Other News Materials 15 October 2007 08:15 (UTC +04:00)

( Gulfnews ) Pakistan has the next few days off to celebrate the end of Ramadan, but by the middle of this week it should be back to a familiar state of being on the brink of a crisis.

While government offices and financial markets are shut through tomorrow for feasting and gifting during Eid Al Fitr festivities, US ally President Pervez Musharraf is unlikely to be able to escape worries over how to prolong his rule.

Al Qaida wants him dead, Taliban fighters are killing and kidnapping his soldiers, exiled civilian leaders Benazir Bhutto and Nawaz Sharif are getting ready to come home and Pakistan's previously docile judges are literally on his case.

On Wednesday, the Supreme Court will reconvene to consider whether Musharraf , who seized control in a coup eight years ago, is entitled to five more years in power having won an election while still army chief.
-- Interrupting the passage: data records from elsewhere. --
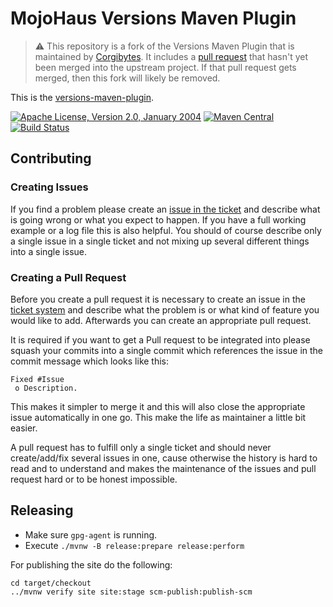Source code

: # MojoHaus Versions Maven Plugin

> :warning: This repository is a fork of the Versions Maven Plugin that is maintained by [Corgibytes](https://corgibytes.com). It includes a [pull request](https://github.com/mojohaus/versions-maven-plugin/pull/636) that hasn't yet been merged into the upstream project. If that pull request gets merged, then this fork will likely be removed.

This is the [versions-maven-plugin](http://www.mojohaus.org/versions-maven-plugin/).
 
[![Apache License, Version 2.0, January 2004](https://img.shields.io/github/license/corgibytes/versions-maven-plugin.svg?label=License)](http://www.apache.org/licenses/)
[![Maven Central](https://img.shields.io/maven-central/v/com.corgibytes/versions-maven-plugin.svg?label=Maven%20Central)](https://search.maven.org/artifact/com.corgibytes/versions-maven-plugin)
[![Build Status](https://github.com/corgibytes/versions-maven-plugin/workflows/GitHub%20CI/badge.svg?branch=master)](https://github.com/corgibytes/versions-maven-plugin/actions/workflows/maven.yml?query=branch%3Amaster)


## Contributing

### Creating Issues

If you find a problem please create an 
[issue in the ticket](https://github.com/mojohaus/versions-maven-plugin/issues)
and describe what is going wrong or what you expect to happen.
If you have a full working example or a log file this is also helpful.
You should of course describe only a single issue in a single ticket and not 
mixing up several different things into a single issue.

### Creating a Pull Request

Before you create a pull request it is necessary to create an issue in
the [ticket system](https://github.com/mojohaus/versions-maven-plugin/issues)
and describe what the problem is or what kind of feature you would like
to add. Afterwards you can create an appropriate pull request.

It is required if you want to get a Pull request to be integrated into please
squash your commits into a single commit which references the issue in the
commit message which looks like this:

```
Fixed #Issue
 o Description.
```

This makes it simpler to merge it and this will also close the
appropriate issue automatically in one go. This make the life as 
maintainer a little bit easier.

A pull request has to fulfill only a single ticket and should never
create/add/fix several issues in one, cause otherwise the history is hard to
read and to understand and makes the maintenance of the issues and pull request
hard or to be honest impossible.


## Releasing

* Make sure `gpg-agent` is running.
* Execute `./mvnw -B release:prepare release:perform`

For publishing the site do the following:

```
cd target/checkout
../mvnw verify site site:stage scm-publish:publish-scm
```
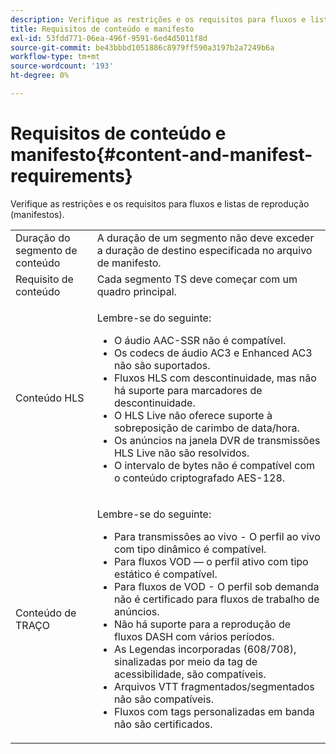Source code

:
 ```yaml
---
description: Verifique as restrições e os requisitos para fluxos e listas de reprodução (manifestos).
title: Requisitos de conteúdo e manifesto
exl-id: 53fdd771-06ea-496f-9591-6ed4d5011f8d
source-git-commit: be43bbbd1051886c8979ff590a3197b2a7249b6a
workflow-type: tm+mt
source-wordcount: '193'
ht-degree: 0%

---
```


# Requisitos de conteúdo e manifesto{#content-and-manifest-requirements}

Verifique as restrições e os requisitos para fluxos e listas de reprodução (manifestos).

<table id="table_D7C38CD3B4D24C3D9A3B55D8CEFE7366"> 
 <tbody> 
  <tr> 
   <td colname="col1"> Duração do segmento de conteúdo </td> 
   <td colname="col2"> A duração de um segmento não deve exceder a duração de destino especificada no arquivo de manifesto. </td> 
  </tr> 
  <tr> 
   <td colname="col1"> Requisito de conteúdo </td> 
   <td colname="col2"> Cada segmento TS deve começar com um quadro principal. </td> 
  </tr> 
  <tr> 
   <td colname="col1"> Conteúdo HLS </td> 
   <td colname="col2"> <p>Lembre-se do seguinte: 
     <ul id="ul_B226605345EA46F69DA1380E16826117"> 
      <li id="li_6564DC0E879544BB8513DD2D1CFBA8DE">O áudio AAC-SSR não é compatível. </li> 
      <li id="li_B73CAEBE4347406EA4DB25551B444BDA">Os codecs de áudio AC3 e Enhanced AC3 não são suportados. </li> 
      <li id="li_5986DD33C0FE485D99D4C00E2E6012CA">Fluxos HLS com descontinuidade, mas não há suporte para marcadores de descontinuidade. </li> 
      <li id="li_FED8686372DF4A39BAABC531BA4EB137">O HLS Live não oferece suporte à sobreposição de carimbo de data/hora. </li> 
      <li id="li_565CFBEAD9874BA48F6E25B0893BF131">Os anúncios na janela DVR de transmissões HLS Live não são resolvidos. </li> 
      <li id="li_7D22EA32C94240D79EDDA96D9E72FE8F">O intervalo de bytes não é compatível com o conteúdo criptografado AES-128. </li> 
     </ul></p> </td> 
  </tr> 
  <tr> 
   <td colname="col1"> Conteúdo de TRAÇO </td> 
   <td colname="col2"> <p>Lembre-se do seguinte: 
     <ul id="ul_9D33C2418F9F49DEAE0E642301726F89"> 
      <li id="li_74C69A21A7BD4831B92F0D57900E1CB1">Para transmissões ao vivo - O perfil ao vivo com tipo dinâmico é compatível. </li> 
      <li id="li_0C8743DB152047819D23C9F180998AD7">Para fluxos VOD — o perfil ativo com tipo estático é compatível. </li> 
      <li id="li_FBC6828663FB413798A4BDAF0B9831AA">Para fluxos de VOD - O perfil sob demanda não é certificado para fluxos de trabalho de anúncios. </li> 
      <li id="li_4393B9B1F6144BDEAE484C879750ED23">Não há suporte para a reprodução de fluxos DASH com vários períodos. </li> 
      <li id="li_6A2CEC4E974C4D44A45F5503A1A9D8D0">As Legendas incorporadas (608/708), sinalizadas por meio da tag de acessibilidade, são compatíveis. </li> 
      <li id="li_EDE93DF4F3A64A53BA80877F701A8F0D">Arquivos VTT fragmentados/segmentados não são compatíveis. </li> 
      <li id="li_8897F73611194030A490A4FF1178364C">Fluxos com tags personalizadas em banda não são certificados. </li> 
     </ul></p> </td> 
  </tr> 
 </tbody> 
</table>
On Thursday, potential ally and possible rival Bhutto is due to end more than eight years of self-exile in a homecoming to Karachi that will be fraught with security and legal worries.

The Supreme Court has cast Musharraf's plans for the future in more uncertainty by saying it will hear challenges against the legality of his amnesty to protect Bhutto from graft charges, a move widely regarded as part of a deal for the pair to share power after national elections due in early January.